*** Extracted information Section Begins ***

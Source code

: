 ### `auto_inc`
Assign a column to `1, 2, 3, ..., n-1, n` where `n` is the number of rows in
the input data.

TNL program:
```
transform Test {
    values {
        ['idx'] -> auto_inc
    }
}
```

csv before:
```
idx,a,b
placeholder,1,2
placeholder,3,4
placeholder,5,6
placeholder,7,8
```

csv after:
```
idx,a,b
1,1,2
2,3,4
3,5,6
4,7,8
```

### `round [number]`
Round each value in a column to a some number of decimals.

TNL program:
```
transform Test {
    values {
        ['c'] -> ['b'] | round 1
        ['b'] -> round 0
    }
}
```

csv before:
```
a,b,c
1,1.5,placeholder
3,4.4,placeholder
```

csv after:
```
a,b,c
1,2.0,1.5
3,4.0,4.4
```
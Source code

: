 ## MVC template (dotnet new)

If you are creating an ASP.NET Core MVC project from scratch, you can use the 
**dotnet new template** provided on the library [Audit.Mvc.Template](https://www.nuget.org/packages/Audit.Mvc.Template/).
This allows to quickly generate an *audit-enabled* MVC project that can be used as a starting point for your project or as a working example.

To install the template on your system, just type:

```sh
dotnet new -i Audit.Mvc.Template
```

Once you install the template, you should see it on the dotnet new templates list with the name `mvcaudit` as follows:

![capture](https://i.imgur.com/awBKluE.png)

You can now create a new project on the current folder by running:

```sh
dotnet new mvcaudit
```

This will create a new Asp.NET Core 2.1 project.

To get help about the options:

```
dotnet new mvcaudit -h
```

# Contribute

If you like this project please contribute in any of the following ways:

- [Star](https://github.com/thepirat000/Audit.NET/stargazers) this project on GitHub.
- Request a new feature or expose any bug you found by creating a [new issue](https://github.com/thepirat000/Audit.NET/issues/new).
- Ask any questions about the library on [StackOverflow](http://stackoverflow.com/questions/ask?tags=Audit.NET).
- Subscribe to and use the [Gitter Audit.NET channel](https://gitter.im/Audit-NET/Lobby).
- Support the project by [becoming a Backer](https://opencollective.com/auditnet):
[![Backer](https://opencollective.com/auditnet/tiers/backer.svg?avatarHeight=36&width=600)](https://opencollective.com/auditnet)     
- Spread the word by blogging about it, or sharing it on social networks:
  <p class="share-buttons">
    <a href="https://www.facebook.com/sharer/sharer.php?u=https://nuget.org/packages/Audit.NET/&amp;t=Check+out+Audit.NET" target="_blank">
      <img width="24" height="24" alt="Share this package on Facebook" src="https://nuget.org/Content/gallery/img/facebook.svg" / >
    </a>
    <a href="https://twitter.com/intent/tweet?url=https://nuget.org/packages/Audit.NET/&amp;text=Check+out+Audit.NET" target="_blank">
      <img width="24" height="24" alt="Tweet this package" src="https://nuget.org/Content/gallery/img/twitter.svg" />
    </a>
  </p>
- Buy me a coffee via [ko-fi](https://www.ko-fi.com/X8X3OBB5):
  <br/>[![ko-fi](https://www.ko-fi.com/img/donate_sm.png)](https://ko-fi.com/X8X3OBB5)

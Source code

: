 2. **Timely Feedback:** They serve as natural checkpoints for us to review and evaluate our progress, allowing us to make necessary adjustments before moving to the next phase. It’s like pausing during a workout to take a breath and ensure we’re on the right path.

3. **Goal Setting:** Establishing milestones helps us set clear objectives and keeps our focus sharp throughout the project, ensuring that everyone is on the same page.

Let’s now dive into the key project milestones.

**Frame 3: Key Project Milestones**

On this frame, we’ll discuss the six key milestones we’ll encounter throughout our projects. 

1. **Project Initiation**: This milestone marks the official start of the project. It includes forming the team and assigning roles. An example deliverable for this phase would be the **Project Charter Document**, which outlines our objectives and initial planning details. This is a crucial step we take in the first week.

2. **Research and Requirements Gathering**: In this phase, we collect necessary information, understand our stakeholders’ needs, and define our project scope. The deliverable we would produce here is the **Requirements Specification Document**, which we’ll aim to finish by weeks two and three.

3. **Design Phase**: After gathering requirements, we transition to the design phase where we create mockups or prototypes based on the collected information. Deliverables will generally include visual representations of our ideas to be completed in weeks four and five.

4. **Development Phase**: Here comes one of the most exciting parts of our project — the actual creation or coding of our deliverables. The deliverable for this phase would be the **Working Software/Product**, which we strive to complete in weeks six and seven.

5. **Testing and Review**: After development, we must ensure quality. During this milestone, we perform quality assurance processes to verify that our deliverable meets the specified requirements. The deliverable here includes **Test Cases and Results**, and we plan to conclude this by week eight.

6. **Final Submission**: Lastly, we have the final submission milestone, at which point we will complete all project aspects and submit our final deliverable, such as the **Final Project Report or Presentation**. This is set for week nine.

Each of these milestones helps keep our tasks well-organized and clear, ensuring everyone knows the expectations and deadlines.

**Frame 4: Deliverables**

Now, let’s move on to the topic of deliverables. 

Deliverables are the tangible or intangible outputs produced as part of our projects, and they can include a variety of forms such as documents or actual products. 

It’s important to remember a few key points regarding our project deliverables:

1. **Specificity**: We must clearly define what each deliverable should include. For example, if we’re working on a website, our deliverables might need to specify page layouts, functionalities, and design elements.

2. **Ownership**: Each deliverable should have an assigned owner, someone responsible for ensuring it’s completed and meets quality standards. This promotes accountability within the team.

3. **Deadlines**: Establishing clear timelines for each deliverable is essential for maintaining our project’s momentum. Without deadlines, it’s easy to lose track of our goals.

*** Extracted information Section Ends ***

**What is being asked:** Search the material above for "auditnet". Copy each line that has it.

**Answer to the problem:**
- Support the project by [becoming a Backer](https://opencollective.com/auditnet):
[![Backer](https://opencollective.com/auditnet/tiers/backer.svg?avatarHeight=36&width=600)](https://opencollective.com/auditnet)     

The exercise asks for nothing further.